## WORK REQUIRED
Among the entries below, take the line with "Y4M | R | R" and the line with "the game GTA-V.", and output them and every line between them exactly, with nothing else.

(Collection entries)
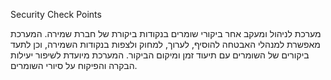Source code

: Security Check Points

מערכת לניהול ומעקב אחר ביקורי שומרים בנקודות ביקורת של חברת שמירה. המערכת מאפשרת למנהלי האבטחה להוסיף, לערוך, למחוק ולצפות בנקודות השמירה, וכן לתעד ביקורים של השומרים עם תיעוד זמן ומיקום הביקור. המערכת מיועדת לשיפור יעילות הבקרה והפיקוח על סיורי השומרים.
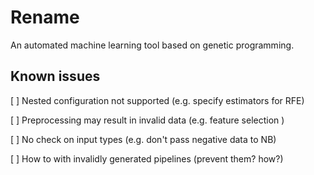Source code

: # Rename
An automated machine learning tool based on genetic programming.

## Known issues
[ ] Nested configuration not supported (e.g. specify estimators for RFE)

[ ] Preprocessing may result in invalid data (e.g. feature selection )

[ ] No check on input types (e.g. don't pass negative data to NB)

[ ] How to with invalidly generated pipelines (prevent them? how?)
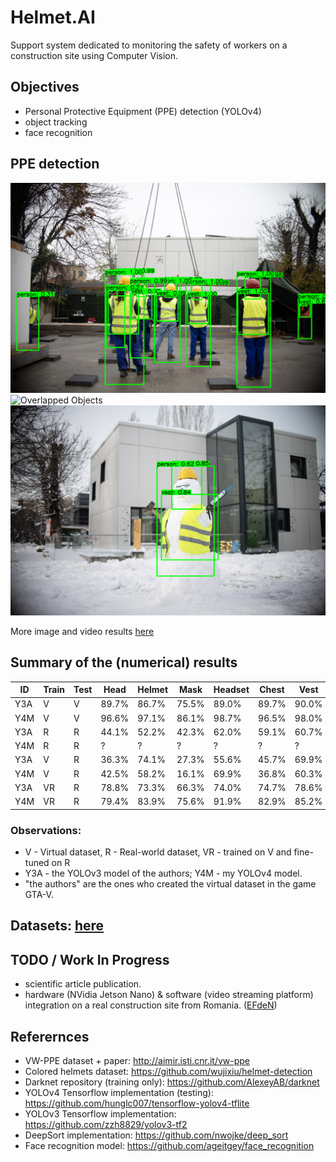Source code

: # Helmet.AI
Support system dedicated to monitoring the safety of workers on a construction site using Computer Vision.

## Objectives
- Personal Protective Equipment (PPE) detection (YOLOv4)
- object tracking
- face recognition


## PPE detection

![Normal Detection - High Scores](https://github.com/cosminacho/Helmet.AI/blob/master/images/image1.png)
![Overlapped Objects](https://github.com/cosminacho/Helmet.AI/blob/master/images/image2.png)
![Weird Results](https://github.com/cosminacho/Helmet.AI/blob/master/images/image3.png)

More image and video results [here](https://drive.google.com/drive/folders/12nFQN60InowsPQm1O2cIBApnOicgxeLK?usp=sharing)

## Summary of the (numerical) results

ID | Train | Test | Head | Helmet | Mask | Headset | Chest | Vest | Person | mAP
-- | ----- | ---- | ---- | ------ | ---- | ------- | ----- | ---- | ------ | ---
Y3A | V | V  | 89.7% | 86.7% | 75.5% | 89.0% | 89.7% | 90.0% | 89.7% | 87.2%
Y4M | V | V  | 96.6% | 97.1% | 86.1% | 98.7% | 96.5% | 98.0% | 95.0% | 95.5%
Y3A | R | R  | 44.1% | 52.2% | 42.3% | 62.0% | 59.1% | 60.7% | 80.6% | 57.3%
Y4M | R | R  | ? | ? | ? | ? | ? | ? | ? | ? 
Y3A | V | R  | 36.3% | 74.1% | 27.3% | 55.6% | 45.7% | 69.9% | 76.9% | 55.1%
Y4M | V | R  | 42.5% | 58.2% | 16.1% | 69.9% | 36.8% | 60.3% | 74.6% | 51.2%
Y3A | VR | R | 78.8% | 73.3% | 66.3% | 74.0% | 74.7% | 78.6% | 87.1% | 76.1%
Y4M | VR | R | 79.4% | 83.9% | 75.6% | 91.9% | 82.9% | 85.2% | 87.1% | 83.7%

### Observations:
- V - Virtual dataset, R - Real-world dataset, VR - trained on V and fine-tuned on R
- Y3A - the YOLOv3 model of the authors; Y4M - my YOLOv4 model.
- "the authors" are the ones who created the virtual dataset in the game GTA-V.

## Datasets: [here](https://drive.google.com/drive/folders/1jE9HQJ2Zd7xK5N3gyoleTdzdzQ5n3XcQ?usp=sharing)


## TODO / Work In Progress
- scientific article publication.
- hardware (NVidia Jetson Nano) & software (video streaming platform) integration on a real construction site from Romania. ([EFdeN](https://efden.org/))


## Referernces
- VW-PPE dataset + paper: http://aimir.isti.cnr.it/vw-ppe
- Colored helmets dataset: https://github.com/wujixiu/helmet-detection
- Darknet repository (training only): https://github.com/AlexeyAB/darknet
- YOLOv4 Tensorflow implementation (testing): https://github.com/hunglc007/tensorflow-yolov4-tflite
- YOLOv3 Tensorflow implementation: https://github.com/zzh8829/yolov3-tf2
- DeepSort implementation: https://github.com/nwojke/deep_sort
- Face recognition model: https://github.com/ageitgey/face_recognition
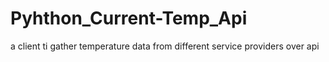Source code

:# Pyhthon_Current-Temp_Api
 a client ti gather temperature data  from different service providers over api
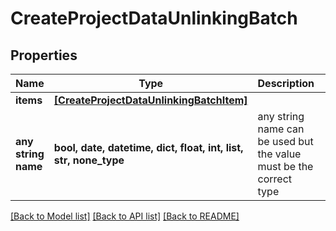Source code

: # CreateProjectDataUnlinkingBatch


## Properties
Name | Type | Description | Notes
------------ | ------------- | ------------- | -------------
**items** | [**[CreateProjectDataUnlinkingBatchItem]**](CreateProjectDataUnlinkingBatchItem.md) |  | 
**any string name** | **bool, date, datetime, dict, float, int, list, str, none_type** | any string name can be used but the value must be the correct type | [optional]

[[Back to Model list]](../README.md#documentation-for-models) [[Back to API list]](../README.md#documentation-for-api-endpoints) [[Back to README]](../README.md)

## RESULT OF THE TASK
Y4M | R | R  | ? | ? | ? | ? | ? | ? | ? | ? 
Y3A | V | R  | 36.3% | 74.1% | 27.3% | 55.6% | 45.7% | 69.9% | 76.9% | 55.1%
Y4M | V | R  | 42.5% | 58.2% | 16.1% | 69.9% | 36.8% | 60.3% | 74.6% | 51.2%
Y3A | VR | R | 78.8% | 73.3% | 66.3% | 74.0% | 74.7% | 78.6% | 87.1% | 76.1%
Y4M | VR | R | 79.4% | 83.9% | 75.6% | 91.9% | 82.9% | 85.2% | 87.1% | 83.7%

### Observations:
- V - Virtual dataset, R - Real-world dataset, VR - trained on V and fine-tuned on R
- Y3A - the YOLOv3 model of the authors; Y4M - my YOLOv4 model.
- "the authors" are the ones who created the virtual dataset in the game GTA-V.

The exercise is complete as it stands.